> _PROMPT_:
Starting with the line that holds "- Events correctly" and stopping after the line that holds "0:07:43| Sheriff's department?|", repeat the lines below word for word, without the pictures.

[Excerpts from a dataset]
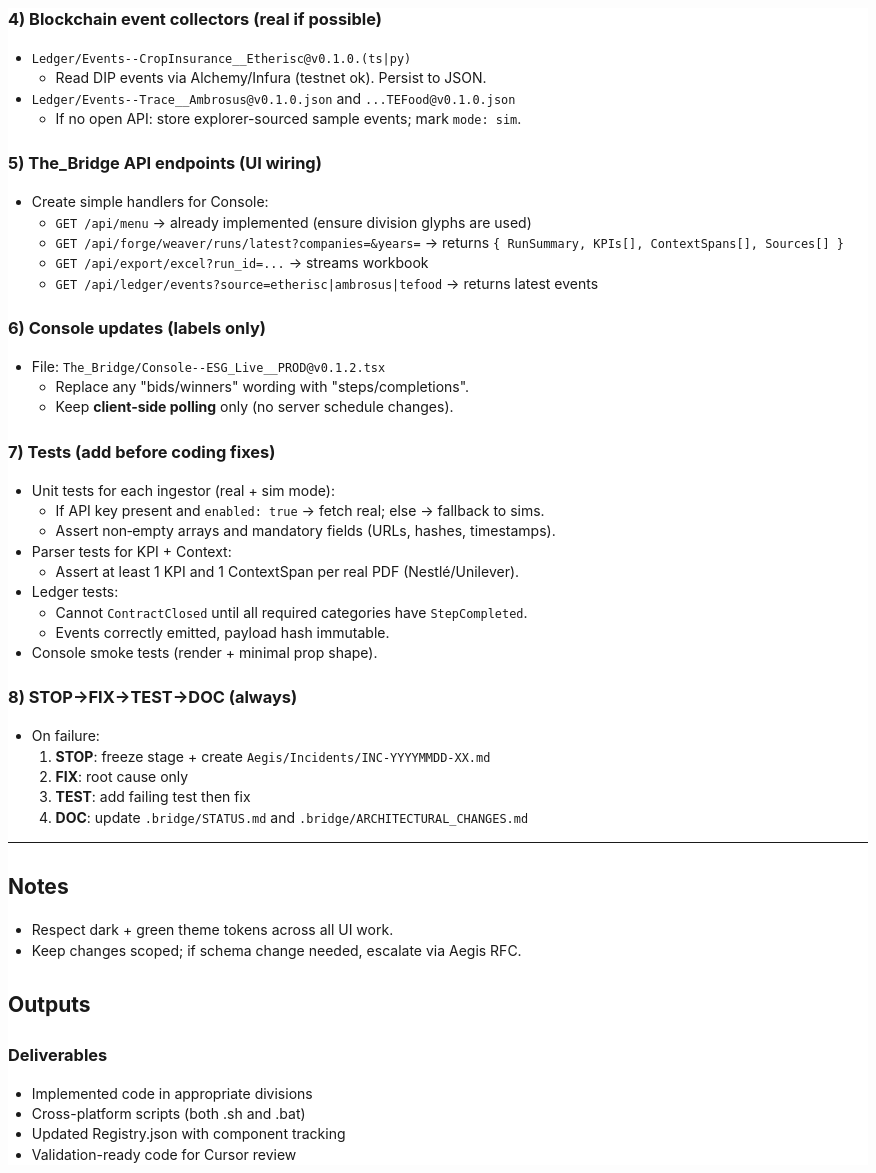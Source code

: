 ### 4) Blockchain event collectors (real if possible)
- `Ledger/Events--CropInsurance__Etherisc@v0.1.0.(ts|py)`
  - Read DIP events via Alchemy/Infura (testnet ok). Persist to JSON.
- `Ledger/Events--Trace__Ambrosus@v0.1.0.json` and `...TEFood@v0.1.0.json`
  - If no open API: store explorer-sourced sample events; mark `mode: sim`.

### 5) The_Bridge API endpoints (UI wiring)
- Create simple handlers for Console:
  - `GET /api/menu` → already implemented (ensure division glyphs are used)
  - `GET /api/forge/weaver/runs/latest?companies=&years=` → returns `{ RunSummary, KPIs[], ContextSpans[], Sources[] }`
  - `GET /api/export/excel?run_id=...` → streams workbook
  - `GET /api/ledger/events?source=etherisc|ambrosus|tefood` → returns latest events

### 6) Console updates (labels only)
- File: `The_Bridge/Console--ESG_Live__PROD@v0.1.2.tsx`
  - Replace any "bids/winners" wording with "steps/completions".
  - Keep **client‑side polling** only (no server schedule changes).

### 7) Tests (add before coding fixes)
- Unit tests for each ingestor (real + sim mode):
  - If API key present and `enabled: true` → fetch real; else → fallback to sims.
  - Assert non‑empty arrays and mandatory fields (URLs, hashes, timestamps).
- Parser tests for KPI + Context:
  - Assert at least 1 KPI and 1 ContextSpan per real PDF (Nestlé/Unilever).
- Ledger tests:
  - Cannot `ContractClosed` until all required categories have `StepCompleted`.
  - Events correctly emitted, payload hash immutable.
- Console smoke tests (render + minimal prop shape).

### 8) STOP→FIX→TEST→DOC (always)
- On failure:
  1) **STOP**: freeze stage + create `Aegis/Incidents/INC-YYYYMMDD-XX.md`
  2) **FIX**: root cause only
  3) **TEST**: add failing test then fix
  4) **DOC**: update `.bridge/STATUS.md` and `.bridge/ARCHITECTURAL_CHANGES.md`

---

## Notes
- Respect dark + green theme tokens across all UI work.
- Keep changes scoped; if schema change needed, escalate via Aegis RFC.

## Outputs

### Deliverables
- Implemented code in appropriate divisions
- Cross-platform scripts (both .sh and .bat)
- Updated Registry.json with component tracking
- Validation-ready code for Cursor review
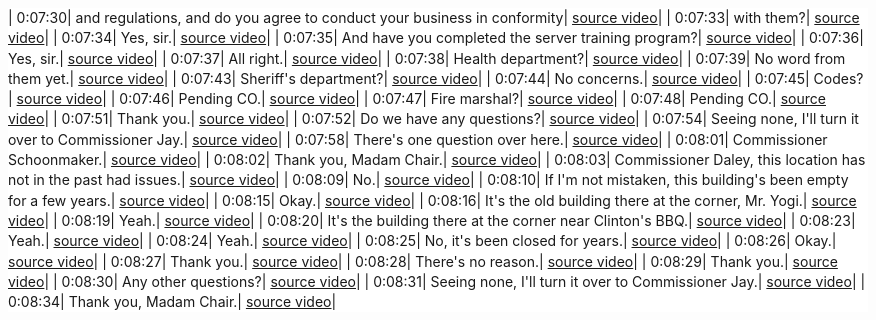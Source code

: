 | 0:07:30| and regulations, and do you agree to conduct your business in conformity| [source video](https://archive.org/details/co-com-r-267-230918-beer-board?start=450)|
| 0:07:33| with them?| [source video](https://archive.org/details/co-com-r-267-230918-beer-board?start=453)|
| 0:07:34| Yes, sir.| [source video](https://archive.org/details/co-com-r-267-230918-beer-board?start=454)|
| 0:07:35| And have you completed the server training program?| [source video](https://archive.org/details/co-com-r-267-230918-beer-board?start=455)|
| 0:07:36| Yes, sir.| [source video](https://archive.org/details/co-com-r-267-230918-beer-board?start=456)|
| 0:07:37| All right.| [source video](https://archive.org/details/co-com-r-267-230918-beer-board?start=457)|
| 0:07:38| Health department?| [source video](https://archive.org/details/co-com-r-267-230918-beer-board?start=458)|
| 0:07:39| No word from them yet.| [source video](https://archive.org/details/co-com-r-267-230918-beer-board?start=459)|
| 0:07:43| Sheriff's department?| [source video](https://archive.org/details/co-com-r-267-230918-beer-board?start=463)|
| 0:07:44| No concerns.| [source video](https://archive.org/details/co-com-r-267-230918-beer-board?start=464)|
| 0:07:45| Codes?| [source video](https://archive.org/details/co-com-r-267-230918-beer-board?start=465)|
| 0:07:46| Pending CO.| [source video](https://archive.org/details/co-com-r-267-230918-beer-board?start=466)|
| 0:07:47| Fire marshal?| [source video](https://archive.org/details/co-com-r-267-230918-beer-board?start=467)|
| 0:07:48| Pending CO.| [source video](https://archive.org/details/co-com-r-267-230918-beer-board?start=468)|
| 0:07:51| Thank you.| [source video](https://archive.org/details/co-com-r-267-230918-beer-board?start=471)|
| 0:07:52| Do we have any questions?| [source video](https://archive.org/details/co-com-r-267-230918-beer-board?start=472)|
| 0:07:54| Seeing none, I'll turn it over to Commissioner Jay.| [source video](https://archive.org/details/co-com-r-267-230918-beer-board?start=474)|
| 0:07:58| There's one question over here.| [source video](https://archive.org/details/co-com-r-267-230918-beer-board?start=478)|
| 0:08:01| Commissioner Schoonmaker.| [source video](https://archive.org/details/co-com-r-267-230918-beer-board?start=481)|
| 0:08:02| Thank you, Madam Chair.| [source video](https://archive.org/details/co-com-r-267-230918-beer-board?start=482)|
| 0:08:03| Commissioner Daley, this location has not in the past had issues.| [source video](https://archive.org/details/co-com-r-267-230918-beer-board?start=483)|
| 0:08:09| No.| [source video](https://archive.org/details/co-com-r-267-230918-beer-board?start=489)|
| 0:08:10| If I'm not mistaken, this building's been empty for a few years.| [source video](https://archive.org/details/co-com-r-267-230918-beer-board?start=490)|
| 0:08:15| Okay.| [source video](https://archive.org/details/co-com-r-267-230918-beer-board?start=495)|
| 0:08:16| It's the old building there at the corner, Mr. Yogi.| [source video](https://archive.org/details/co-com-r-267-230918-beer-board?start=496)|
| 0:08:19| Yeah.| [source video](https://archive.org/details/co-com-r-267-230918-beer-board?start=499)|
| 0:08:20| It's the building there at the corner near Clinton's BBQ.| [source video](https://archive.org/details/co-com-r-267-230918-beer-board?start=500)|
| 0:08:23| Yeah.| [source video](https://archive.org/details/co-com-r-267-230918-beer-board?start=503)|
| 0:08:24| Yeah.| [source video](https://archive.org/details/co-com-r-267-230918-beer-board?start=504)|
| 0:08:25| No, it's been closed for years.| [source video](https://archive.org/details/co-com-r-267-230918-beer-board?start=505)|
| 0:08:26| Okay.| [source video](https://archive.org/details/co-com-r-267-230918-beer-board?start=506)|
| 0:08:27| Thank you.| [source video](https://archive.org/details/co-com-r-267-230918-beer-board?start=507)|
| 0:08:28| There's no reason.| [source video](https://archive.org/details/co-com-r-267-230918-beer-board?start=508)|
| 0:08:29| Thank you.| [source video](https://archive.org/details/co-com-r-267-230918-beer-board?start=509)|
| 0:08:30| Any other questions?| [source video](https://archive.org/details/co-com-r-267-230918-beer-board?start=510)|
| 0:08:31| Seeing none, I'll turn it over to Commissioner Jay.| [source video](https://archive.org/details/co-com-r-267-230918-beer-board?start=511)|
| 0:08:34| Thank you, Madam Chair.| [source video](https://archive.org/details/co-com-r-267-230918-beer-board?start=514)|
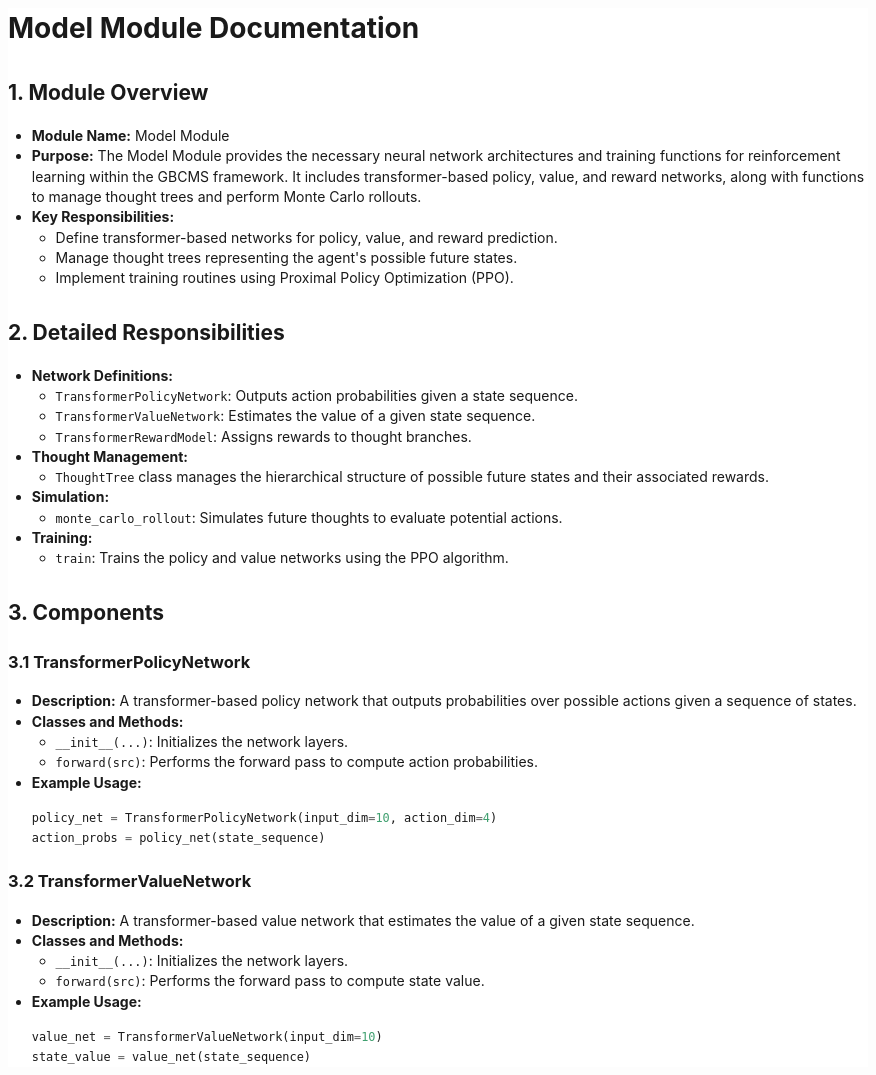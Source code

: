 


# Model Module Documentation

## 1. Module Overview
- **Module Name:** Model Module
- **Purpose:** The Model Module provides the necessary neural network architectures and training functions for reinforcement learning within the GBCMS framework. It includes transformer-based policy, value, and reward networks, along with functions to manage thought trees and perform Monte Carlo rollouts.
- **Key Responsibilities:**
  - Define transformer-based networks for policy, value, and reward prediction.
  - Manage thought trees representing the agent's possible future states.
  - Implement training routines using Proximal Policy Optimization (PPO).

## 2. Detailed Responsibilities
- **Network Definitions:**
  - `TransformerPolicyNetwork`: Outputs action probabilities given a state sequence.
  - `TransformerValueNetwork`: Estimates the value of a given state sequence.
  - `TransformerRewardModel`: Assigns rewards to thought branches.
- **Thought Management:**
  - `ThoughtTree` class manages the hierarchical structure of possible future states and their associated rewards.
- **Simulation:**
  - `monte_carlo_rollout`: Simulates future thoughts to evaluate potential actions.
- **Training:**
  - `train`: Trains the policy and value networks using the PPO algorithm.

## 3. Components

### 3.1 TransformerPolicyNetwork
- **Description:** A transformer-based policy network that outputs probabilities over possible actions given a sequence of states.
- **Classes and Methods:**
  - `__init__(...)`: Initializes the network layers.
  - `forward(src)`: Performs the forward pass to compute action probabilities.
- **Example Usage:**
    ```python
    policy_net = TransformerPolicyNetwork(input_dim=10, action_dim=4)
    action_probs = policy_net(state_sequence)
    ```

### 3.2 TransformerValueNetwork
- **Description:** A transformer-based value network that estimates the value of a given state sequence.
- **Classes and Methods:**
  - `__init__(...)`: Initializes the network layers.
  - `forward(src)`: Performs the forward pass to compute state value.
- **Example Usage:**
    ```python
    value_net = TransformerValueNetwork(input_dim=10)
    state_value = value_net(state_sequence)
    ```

> _ANSWER BELOW_:
  - Events correctly emitted, payload hash immutable.
- Console smoke tests (render + minimal prop shape).

### 8) STOP→FIX→TEST→DOC (always)
- On failure:
  1) **STOP**: freeze stage + create `Aegis/Incidents/INC-YYYYMMDD-XX.md`
  2) **FIX**: root cause only
  3) **TEST**: add failing test then fix
  4) **DOC**: update `.bridge/STATUS.md` and `.bridge/ARCHITECTURAL_CHANGES.md`

---

## Notes
- Respect dark + green theme tokens across all UI work.
- Keep changes scoped; if schema change needed, escalate via Aegis RFC.

## Outputs

### Deliverables
- Implemented code in appropriate divisions
- Cross-platform scripts (both .sh and .bat)
- Updated Registry.json with component tracking
- Validation-ready code for Cursor review
Source code

: | 0:07:30| and regulations, and do you agree to conduct your business in conformity| [source video](https://archive.org/details/co-com-r-267-230918-beer-board?start=450)|
| 0:07:33| with them?| [source video](https://archive.org/details/co-com-r-267-230918-beer-board?start=453)|
| 0:07:34| Yes, sir.| [source video](https://archive.org/details/co-com-r-267-230918-beer-board?start=454)|
| 0:07:35| And have you completed the server training program?| [source video](https://archive.org/details/co-com-r-267-230918-beer-board?start=455)|
| 0:07:36| Yes, sir.| [source video](https://archive.org/details/co-com-r-267-230918-beer-board?start=456)|
| 0:07:37| All right.| [source video](https://archive.org/details/co-com-r-267-230918-beer-board?start=457)|
| 0:07:38| Health department?| [source video](https://archive.org/details/co-com-r-267-230918-beer-board?start=458)|
| 0:07:39| No word from them yet.| [source video](https://archive.org/details/co-com-r-267-230918-beer-board?start=459)|
| 0:07:43| Sheriff's department?| [source video](https://archive.org/details/co-com-r-267-230918-beer-board?start=463)|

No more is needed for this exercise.